The pulse wave sensor 1 is a well-known optical reflective sensor, and includes a box-shaped sensor body 3 and an annular wristband 5 (connected to the sensor body 3) having elasticity.
The front surface of the sensor body 3 includes a display unit 7 and an operation switch 9, and the back surface includes a sensor side (S side) optical device unit 11 that optically detects a pulse wave and the like. In addition, a pair of S-side charging terminals 13 and 15 for charging the sensor body 3 and a sensor body 3 are provided on one side surface of the sensor body 3 in the left-right direction (a direction perpendicular to the wristband 5). And an S-side contact detection terminal 19 for detecting that the base device 17 (see FIG. 3) is mounted. The operation switch 9 is a switch that can be switched to three positions: power ON, power OFF, and pulse wave measurement start.

  As shown in FIG. 2, the pulse wave sensor 1 includes a pair of light emitting elements, that is, a green light emitting diode (S side green LED) 21, an infrared light emitting diode (S side infrared LED) 23, and a reflection thereof. One photodiode (S-side PD) 25 that receives light and an S-side lens 27 are provided.

  Among these, the S-side green LED 21 is for detecting a pulse wave from reflected light (that is, from a change in the amount of hemoglobin in the capillary artery) with respect to the human body as a basic performance. It is for detecting a body movement from the change of the reflected light.

b) Next, the base device 17 of the present embodiment will be described.
As schematically shown in FIG. 3, the base device 17 is a charger with a communication function that is used by mounting the pulse wave sensor 1, and includes a base portion 31 on which the pulse wave sensor 1 is placed, And a plate-like standing portion 33 standing obliquely from the base portion 31.
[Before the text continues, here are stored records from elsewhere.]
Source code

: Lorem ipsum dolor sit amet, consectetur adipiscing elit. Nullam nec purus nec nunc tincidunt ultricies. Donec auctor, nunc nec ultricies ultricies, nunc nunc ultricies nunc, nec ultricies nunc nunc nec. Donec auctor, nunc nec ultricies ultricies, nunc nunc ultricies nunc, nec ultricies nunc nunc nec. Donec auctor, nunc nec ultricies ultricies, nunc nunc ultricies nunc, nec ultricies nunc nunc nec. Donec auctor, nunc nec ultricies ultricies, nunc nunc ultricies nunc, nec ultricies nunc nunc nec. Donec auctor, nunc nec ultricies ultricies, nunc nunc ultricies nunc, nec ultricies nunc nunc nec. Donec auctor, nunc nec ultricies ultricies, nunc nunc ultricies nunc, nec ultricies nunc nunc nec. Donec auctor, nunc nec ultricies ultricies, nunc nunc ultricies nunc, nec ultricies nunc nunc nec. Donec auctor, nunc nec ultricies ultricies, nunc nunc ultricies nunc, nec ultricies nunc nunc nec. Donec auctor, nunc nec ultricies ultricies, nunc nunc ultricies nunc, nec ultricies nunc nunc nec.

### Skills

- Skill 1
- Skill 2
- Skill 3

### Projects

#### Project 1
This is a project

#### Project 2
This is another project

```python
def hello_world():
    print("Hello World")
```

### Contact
  On the upper surface side of the base portion 31 of the base device 17, as shown in FIG. 4, charging to the pulse wave sensor 1 corresponding to the charging terminals 13 and 15 and the S-side contact detection terminal 19 of the pulse wave sensor 1 is performed. Are provided with base side (B side) charging terminals 35 and 37 and a B side contact detection terminal 39 in contact with the S side contact detection terminal 19. The B-side charging terminals 35 and 37 and the B-side contact detection terminal 39 are urged upward by a spring (not shown) and can be moved up and down.

  Returning to FIG. 3, a substantially similar B-side optical device unit 41 is disposed facing the S-side optical device unit 11 of the pulse wave sensor 1. That is, the B-side optical device unit 41 includes a B-side infrared LED 43, a B-side PD 45, and a B-side lens 47. The B-side PD 45 is disposed to face the S-side infrared LED 23, and the B-side red LED is disposed. The outer LED 43 is disposed so as to face the S-side PD 25.

  Further, as shown in FIG. 5 (b), the base portion 31 of the base device 17 is fitted to the bottom side of the groove shape into which the pulse wave sensor 1 is fitted, corresponding to the bottom shape of the pulse wave sensor 1. Since the concave portion 51 is provided, the pulse wave sensor 1 can be moved in the mounting direction and fitted into the bottom side fitting concave portion 51 without any deviation.

  Further, as shown in FIG. 5A, a side-side fitting recess 53 is formed on the side of the standing portion 33 where the pulse wave sensor 1 is mounted (downward in the figure) in accordance with the outer shape of the pulse wave sensor 1. A central concave portion 55 is provided at a central portion of the side-side fitting concave portion 53, that is, at a position corresponding to the S-side optical device portion 11 and the B-side optical device portion 41.

  Further, as shown in FIG. 6, the wristband 5 of the pulse wave sensor 1 is disposed so as to be fitted on the standing portion 33 of the base device 17. Moreover, when providing the support | pillar 57 in the back side (above FIG.6 (b)) of the standing part 33, the wristband 5 is arrange | positioned so that the standing part 33 and the support | pillar 57 may be fitted. The depth of the bottom-side fitting recess 51 is set to such a depth that the wristband 5 does not hit the surface of the base portion 31 when the pulse wave sensor 1 is externally fitted to the standing portion 33 or the like. Yes.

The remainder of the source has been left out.